▶ PROBLEM STATEMENT: From the records below, return every line containing the word "animationName".

▶ RECORDS FOR THIS EXERCISE:
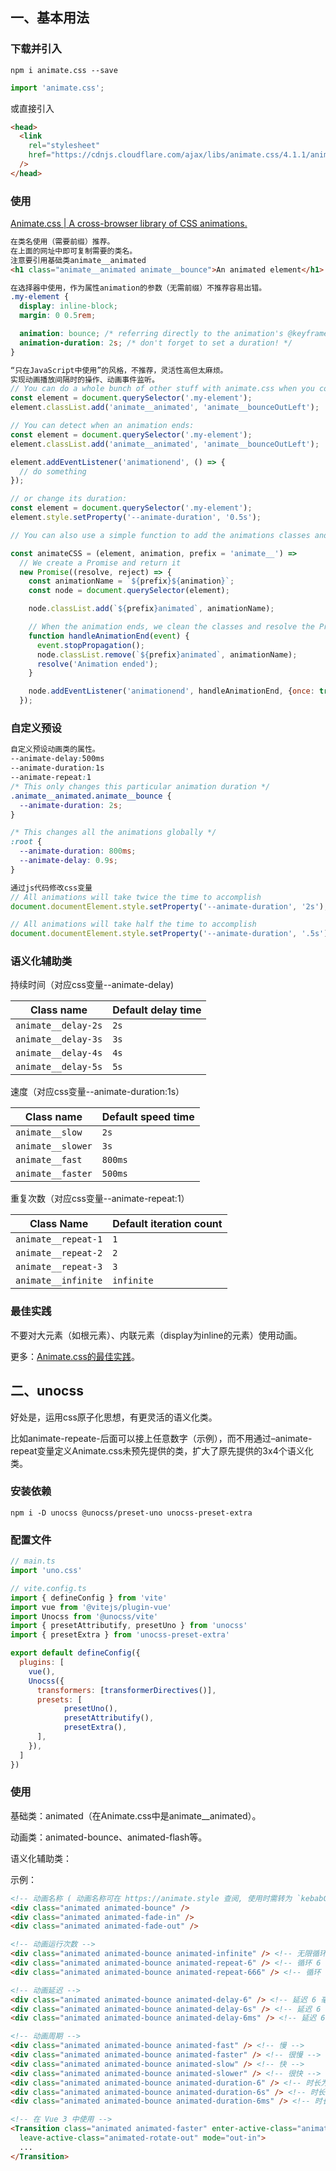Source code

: ## 一、基本用法

### 下载并引入

```shell
npm i animate.css --save
```

```js
import 'animate.css';
```

或直接引入

```html
<head>
  <link
    rel="stylesheet"
    href="https://cdnjs.cloudflare.com/ajax/libs/animate.css/4.1.1/animate.min.css"
  />
</head>
```

### 使用

[Animate.css | A cross-browser library of CSS animations.](https://animate.style/)

```html
在类名使用（需要前缀）推荐。
在上面的网址中即可复制需要的类名。
注意要引用基础类animate__animated
<h1 class="animate__animated animate__bounce">An animated element</h1>
```

```css
在选择器中使用，作为属性animation的参数（无需前缀）不推荐容易出错。
.my-element {
  display: inline-block;
  margin: 0 0.5rem;

  animation: bounce; /* referring directly to the animation's @keyframe declaration */
  animation-duration: 2s; /* don't forget to set a duration! */
}
```


```javascript
“只在JavaScript中使用”的风格，不推荐，灵活性高但太麻烦。
实现动画播放间隔时的操作、动画事件监听。
// You can do a whole bunch of other stuff with animate.css when you combine it with Javascript. A simple example:
const element = document.querySelector('.my-element');
element.classList.add('animate__animated', 'animate__bounceOutLeft');

// You can detect when an animation ends:
const element = document.querySelector('.my-element');
element.classList.add('animate__animated', 'animate__bounceOutLeft');

element.addEventListener('animationend', () => {
  // do something
});

// or change its duration:
const element = document.querySelector('.my-element');
element.style.setProperty('--animate-duration', '0.5s');

// You can also use a simple function to add the animations classes and remove them automatically:

const animateCSS = (element, animation, prefix = 'animate__') =>
  // We create a Promise and return it
  new Promise((resolve, reject) => {
    const animationName = `${prefix}${animation}`;
    const node = document.querySelector(element);

    node.classList.add(`${prefix}animated`, animationName);

    // When the animation ends, we clean the classes and resolve the Promise
    function handleAnimationEnd(event) {
      event.stopPropagation();
      node.classList.remove(`${prefix}animated`, animationName);
      resolve('Animation ended');
    }

    node.addEventListener('animationend', handleAnimationEnd, {once: true});
  });
```

### 自定义预设

```css
自定义预设动画类的属性。
--animate-delay:500ms
--animate-duration:1s
--animate-repeat:1
/* This only changes this particular animation duration */
.animate__animated.animate__bounce {
  --animate-duration: 2s;
}

/* This changes all the animations globally */
:root {
  --animate-duration: 800ms;
  --animate-delay: 0.9s;
}
```

```javascript
通过js代码修改css变量
// All animations will take twice the time to accomplish
document.documentElement.style.setProperty('--animate-duration', '2s');

// All animations will take half the time to accomplish
document.documentElement.style.setProperty('--animate-duration', '.5s');
```

### 语义化辅助类

持续时间（对应css变量--animate-delay)

| Class name          | Default delay time |
| ------------------- | ------------------ |
| `animate__delay-2s` | `2s`               |
| `animate__delay-3s` | `3s`               |
| `animate__delay-4s` | `4s`               |
| `animate__delay-5s` | `5s`               |

速度（对应css变量--animate-duration:1s）

| Class name        | Default speed time |
| ----------------- | ------------------ |
| `animate__slow`   | `2s`               |
| `animate__slower` | `3s`               |
| `animate__fast`   | `800ms`            |
| `animate__faster` | `500ms`            |

重复次数（对应css变量--animate-repeat:1）

| Class Name          | Default iteration count |
| ------------------- | ----------------------- |
| `animate__repeat-1` | `1`                     |
| `animate__repeat-2` | `2`                     |
| `animate__repeat-3` | `3`                     |
| `animate__infinite` | `infinite`              |

### 最佳实践

不要对大元素（如根元素）、内联元素（display为inline的元素）使用动画。

更多：[Animate.css的最佳实践](https://animate.style/#best-practices)。

## 二、unocss
好处是，运用css原子化思想，有更灵活的语义化类。

比如animate-repeate-后面可以接上任意数字（示例），而不用通过–animate-repeat变量定义Animate.css未预先提供的类，扩大了原先提供的3x4个语义化类。
### 安装依赖

`npm i -D unocss @unocss/preset-uno unocss-preset-extra`

### 配置文件

```js
// main.ts
import 'uno.css'
```

```js
// vite.config.ts
import { defineConfig } from 'vite'
import vue from '@vitejs/plugin-vue'
import Unocss from '@unocss/vite'
import { presetAttributify, presetUno } from 'unocss'
import { presetExtra } from 'unocss-preset-extra'

export default defineConfig({
  plugins: [
    vue(),
    Unocss({
      transformers: [transformerDirectives()],
      presets: [
            presetUno(),
    		presetAttributify(),
    		presetExtra(),
      ],
    }),
  ]
})
```

### 使用

基础类：animated（在Animate.css中是animate__animated）。

动画类：animated-bounce、animated-flash等。

语义化辅助类：

示例：

```html
<!-- 动画名称 ( 动画名称可在 https://animate.style 查阅, 使用时需转为 `kebabCase` 短横线隔开的格式 ) -->
<div class="animated animated-bounce" />
<div class="animated animated-fade-in" />
<div class="animated animated-fade-out" />

<!-- 动画运行次数 -->
<div class="animated animated-bounce animated-infinite" /> <!-- 无限循环 -->
<div class="animated animated-bounce animated-repeat-6" /> <!-- 循环 6 次 -->
<div class="animated animated-bounce animated-repeat-666" /> <!-- 循环 666 次 -->

<!-- 动画延迟 -->
<div class="animated animated-bounce animated-delay-6" /> <!-- 延迟 6 毫秒 -->
<div class="animated animated-bounce animated-delay-6s" /> <!-- 延迟 6 秒 -->
<div class="animated animated-bounce animated-delay-6ms" /> <!-- 延迟 6 毫秒 -->

<!-- 动画周期 -->
<div class="animated animated-bounce animated-fast" /> <!-- 慢 -->
<div class="animated animated-bounce animated-faster" /> <!-- 很慢 -->
<div class="animated animated-bounce animated-slow" /> <!-- 快 -->
<div class="animated animated-bounce animated-slower" /> <!-- 很快 -->
<div class="animated animated-bounce animated-duration-6" /> <!-- 时长为 6 毫秒 -->
<div class="animated animated-bounce animated-duration-6s" /> <!-- 时长为 6 秒 -->
<div class="animated animated-bounce animated-duration-6ms" /> <!-- 时长为 6 毫秒 -->

<!-- 在 Vue 3 中使用 -->
<Transition class="animated animated-faster" enter-active-class="animated-rotate-in"
  leave-active-class="animated-rotate-out" mode="out-in">
  ...
</Transition>
```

▶ ANSWER AREA:
    const animationName = `${prefix}${animation}`;
    node.classList.add(`${prefix}animated`, animationName);
      node.classList.remove(`${prefix}animated`, animationName);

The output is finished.